Maintaining a SaaS service in the cloud inherently involves nonstop complexity, inevitable fixes, and the threat of issues — especially when that SaaS service involves consistent growth and active changes. In order for VividCortex's product team to reliably pinpoint and head off potential problems, we've needed to use creative and resourceful DevOps systems. In this post, we'll be discussing one of the methods we use to keep potential problems in check: "Chaos and the Fugly Five." (Its name might not communicate the full seriousness of its use, but the entire extent of its creativity no doubt comes through.)
In this method, "Chaos" and "The Fugly Five" are actually two separate components, but they overlap and work toward a common goal: the proactive identification and avoidance of big operational problems. As Jay Ennis, VividCortex's Vice President of Product Development, explained, the ultimate benefit of a program such as "CATFF" is the continual improvement of scalability, performance, and reliability across the VividCortex platform.
"Chaos" may sound like the last thing a product team would want to intentionally introduce to its environment, but in the way VividCortex uses it, it's essentially synonymous with "practice."
In this case, "chaos" represents a proactive, preventative approach to issue resolution and system maintenance. The term "chaos" comes from Chaos Monkey, a tool that's been used in DevOps circles for years. Its purpose is simple, albeit intimidating: it instigates random failure somewhere inside a given system. This serves two important purposes:
- The systems we design are meant to be able to operate through most forms of failure. The only way to really test that proposition is in production, with a real failure.
- Teams need to be able to find and fix failures in live scenarios. By actually exercising the techniques and plans we have in place for addressing failure, we can familiarize and improve upon them.
Chaos has the capability to introduce its failure states at random, within a set of failure modes, without warning. This unpredictability is a key aspect of Chaos' ability to reinforce DevOps principles, as it tests those principles in a scenario as close to a bonafide failure as possible. And, of course, these unpredictable elements are what earned it the name "Chaos."

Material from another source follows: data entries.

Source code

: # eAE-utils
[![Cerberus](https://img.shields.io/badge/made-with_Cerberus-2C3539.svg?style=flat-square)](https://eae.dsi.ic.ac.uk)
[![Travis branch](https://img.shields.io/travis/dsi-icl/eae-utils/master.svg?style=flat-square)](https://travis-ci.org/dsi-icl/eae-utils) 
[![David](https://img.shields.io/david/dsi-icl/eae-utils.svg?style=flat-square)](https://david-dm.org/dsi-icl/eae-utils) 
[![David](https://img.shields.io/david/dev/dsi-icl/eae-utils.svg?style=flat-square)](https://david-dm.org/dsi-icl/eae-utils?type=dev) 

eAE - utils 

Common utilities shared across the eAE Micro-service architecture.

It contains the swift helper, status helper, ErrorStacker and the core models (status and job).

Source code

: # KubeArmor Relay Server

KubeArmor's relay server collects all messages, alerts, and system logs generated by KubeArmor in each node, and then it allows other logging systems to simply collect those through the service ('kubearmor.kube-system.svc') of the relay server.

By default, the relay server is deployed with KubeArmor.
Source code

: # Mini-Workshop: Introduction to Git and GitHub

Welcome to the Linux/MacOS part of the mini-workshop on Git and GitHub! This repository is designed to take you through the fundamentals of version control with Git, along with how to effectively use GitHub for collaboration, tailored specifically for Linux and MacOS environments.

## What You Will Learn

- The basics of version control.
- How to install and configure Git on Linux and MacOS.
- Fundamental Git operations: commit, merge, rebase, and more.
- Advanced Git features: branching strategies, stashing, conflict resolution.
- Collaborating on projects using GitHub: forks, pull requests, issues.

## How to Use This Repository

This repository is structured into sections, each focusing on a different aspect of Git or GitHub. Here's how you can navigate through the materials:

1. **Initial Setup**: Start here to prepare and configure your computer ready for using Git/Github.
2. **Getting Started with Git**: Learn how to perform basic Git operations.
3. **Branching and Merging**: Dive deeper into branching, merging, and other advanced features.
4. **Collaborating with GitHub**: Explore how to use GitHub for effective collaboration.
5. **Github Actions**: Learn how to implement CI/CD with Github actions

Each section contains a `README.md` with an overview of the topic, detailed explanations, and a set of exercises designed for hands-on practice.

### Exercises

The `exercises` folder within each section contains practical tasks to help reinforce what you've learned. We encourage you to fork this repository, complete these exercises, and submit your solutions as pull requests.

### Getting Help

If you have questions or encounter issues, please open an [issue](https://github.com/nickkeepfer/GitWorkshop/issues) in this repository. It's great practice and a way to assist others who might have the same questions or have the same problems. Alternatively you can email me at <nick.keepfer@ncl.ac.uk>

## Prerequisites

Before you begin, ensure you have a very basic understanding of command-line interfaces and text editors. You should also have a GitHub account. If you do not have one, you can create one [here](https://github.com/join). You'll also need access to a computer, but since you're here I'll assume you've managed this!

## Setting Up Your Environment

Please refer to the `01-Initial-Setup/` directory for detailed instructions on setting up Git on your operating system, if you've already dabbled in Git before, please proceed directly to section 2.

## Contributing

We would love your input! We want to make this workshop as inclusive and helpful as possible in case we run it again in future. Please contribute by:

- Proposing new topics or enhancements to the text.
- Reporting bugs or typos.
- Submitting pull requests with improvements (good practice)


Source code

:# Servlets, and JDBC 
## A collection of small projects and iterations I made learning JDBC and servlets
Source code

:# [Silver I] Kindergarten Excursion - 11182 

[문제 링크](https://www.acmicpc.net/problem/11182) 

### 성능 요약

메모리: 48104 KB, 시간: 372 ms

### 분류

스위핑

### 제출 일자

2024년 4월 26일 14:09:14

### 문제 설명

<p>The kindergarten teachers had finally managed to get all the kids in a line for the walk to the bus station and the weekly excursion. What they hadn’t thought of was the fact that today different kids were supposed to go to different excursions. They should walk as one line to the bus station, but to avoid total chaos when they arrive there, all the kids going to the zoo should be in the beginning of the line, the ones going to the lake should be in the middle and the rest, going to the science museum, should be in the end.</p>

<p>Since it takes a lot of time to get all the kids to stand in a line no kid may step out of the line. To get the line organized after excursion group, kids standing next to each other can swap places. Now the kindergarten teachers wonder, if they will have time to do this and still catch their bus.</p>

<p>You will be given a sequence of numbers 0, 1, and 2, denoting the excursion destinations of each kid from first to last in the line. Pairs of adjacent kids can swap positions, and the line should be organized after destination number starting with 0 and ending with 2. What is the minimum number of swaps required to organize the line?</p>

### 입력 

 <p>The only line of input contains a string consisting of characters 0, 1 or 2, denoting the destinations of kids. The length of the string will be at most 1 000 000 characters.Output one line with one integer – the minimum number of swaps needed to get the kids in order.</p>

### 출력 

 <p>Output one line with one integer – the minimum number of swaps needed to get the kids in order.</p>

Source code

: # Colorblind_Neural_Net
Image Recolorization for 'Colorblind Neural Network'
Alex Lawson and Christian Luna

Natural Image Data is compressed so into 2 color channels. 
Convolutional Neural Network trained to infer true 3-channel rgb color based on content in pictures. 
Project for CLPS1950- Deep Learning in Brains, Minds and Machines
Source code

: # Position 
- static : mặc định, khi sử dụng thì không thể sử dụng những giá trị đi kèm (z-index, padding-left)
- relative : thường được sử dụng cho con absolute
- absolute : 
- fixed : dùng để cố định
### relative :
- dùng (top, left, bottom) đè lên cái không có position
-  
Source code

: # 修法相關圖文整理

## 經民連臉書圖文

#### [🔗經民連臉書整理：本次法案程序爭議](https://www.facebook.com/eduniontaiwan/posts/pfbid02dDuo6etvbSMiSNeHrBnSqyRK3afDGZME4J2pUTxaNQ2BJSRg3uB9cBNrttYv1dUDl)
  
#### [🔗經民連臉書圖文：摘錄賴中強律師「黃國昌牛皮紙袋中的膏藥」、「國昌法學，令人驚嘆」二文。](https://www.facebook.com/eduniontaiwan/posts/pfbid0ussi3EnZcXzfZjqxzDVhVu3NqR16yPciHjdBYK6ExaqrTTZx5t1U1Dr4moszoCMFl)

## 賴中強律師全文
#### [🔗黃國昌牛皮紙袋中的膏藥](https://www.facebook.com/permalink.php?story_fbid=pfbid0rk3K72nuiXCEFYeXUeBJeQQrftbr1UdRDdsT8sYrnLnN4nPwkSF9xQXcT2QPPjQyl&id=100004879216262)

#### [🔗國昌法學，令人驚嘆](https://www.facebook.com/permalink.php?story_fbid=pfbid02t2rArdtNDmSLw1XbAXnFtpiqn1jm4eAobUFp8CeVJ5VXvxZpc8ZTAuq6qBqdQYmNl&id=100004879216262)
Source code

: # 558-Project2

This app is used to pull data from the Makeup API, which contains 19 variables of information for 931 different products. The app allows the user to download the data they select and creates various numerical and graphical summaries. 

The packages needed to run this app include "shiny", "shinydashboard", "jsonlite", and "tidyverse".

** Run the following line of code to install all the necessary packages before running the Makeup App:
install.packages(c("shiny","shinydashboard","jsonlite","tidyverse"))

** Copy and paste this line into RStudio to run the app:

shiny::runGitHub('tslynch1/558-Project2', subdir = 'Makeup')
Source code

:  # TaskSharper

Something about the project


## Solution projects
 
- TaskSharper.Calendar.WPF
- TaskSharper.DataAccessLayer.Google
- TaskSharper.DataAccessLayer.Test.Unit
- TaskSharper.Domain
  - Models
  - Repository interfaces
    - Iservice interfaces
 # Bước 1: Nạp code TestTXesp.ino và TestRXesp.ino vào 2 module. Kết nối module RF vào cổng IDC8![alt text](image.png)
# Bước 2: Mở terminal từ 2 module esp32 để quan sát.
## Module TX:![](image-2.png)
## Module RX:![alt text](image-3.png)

Jay explains that Chaos is a response to the simple fact that, when running a SaaS service in the cloud, component failures are inevitable. "A team can design and plan to accommodate failures extensively, but unless that team routinely puts those plans into practice, the service will never be truly robust. In that environment, customers will see some of those failures as outages, missed SLAs, and data loss. We are introducing Chaos as part of our DevOps culture so that failure itself is routine and expected, so that outages, missed SLAs, and data loss are ultimately rare. Our goal is that through the monitoring and automation we develop, most of these component failures are resolved by the system itself. Every Chaos event teaches us something."
And from those lessons, we not only discover whether our existing contingency plans are satisfactory; we also encounter other, endemic issues in our system, previously unknown or overlooked. Chaos can surface these bigger, possibly more subtle issues, in the course of a breakage… and if those issues are potentially severe or difficult to address, they get added to an exclusive, not very flattering list: The Fugly Five.
The Fugly Five
Put simply, the Fugly Five is a formalized list of the top five issues our team feels the need to segment and target as top-priority at any given time. In the vast majority of cases, as DevOps becomes aware of issues in the services they run, they address them immediately and cleanly. However, for a variety of reasons, some issues can end up stalled in the backlog, because the appropriate solution, the resources required to apply that solution, or the right team/system conditions might not be in place to effectively resolve the issue.
In a dynamic DevOps environment, where changes and distractions are common, there's the risk of a team becoming desensitized to issues that have persisted in the background for too long. The Fugly Five is our solution to this potential DevOps and workflow problem.
By narrowing down various concerns into a top ranking of five, the team forces itself to address problems that might otherwise stay in the periphery — not actively problematic yet, but threatening to metastasize at any time.
As Jay says about the Fugly Five, "It's a place for the team to agree on the issues that concern them the most and finally put them to rest. The fact that it is limited to five keeps it practical and provides the necessary focus. Once any issue is fixed, there is a list of candidates the team can choose from to repopulate."
Even in a high-tech environment and industry, even old-fashioned list-making can serve a powerful, irreplaceable function.
Iterating Upon "Chaos and the Fugly Five"
As each part of these processes continues and expands, it feeds into the other. A systemic issue we address as part of the Fugly Five might give us new means of addressing a failure state as introduced by Chaos; and as Chaos continues to surface new understanding of our team's processes, new Fugly Five candidates may appear. The key, of course, is that we take a proactive role in improving VividCortex's systems, and, with those methods in place, our DevOps team can sleep better, with the knowledge that effective problem prevention is underway.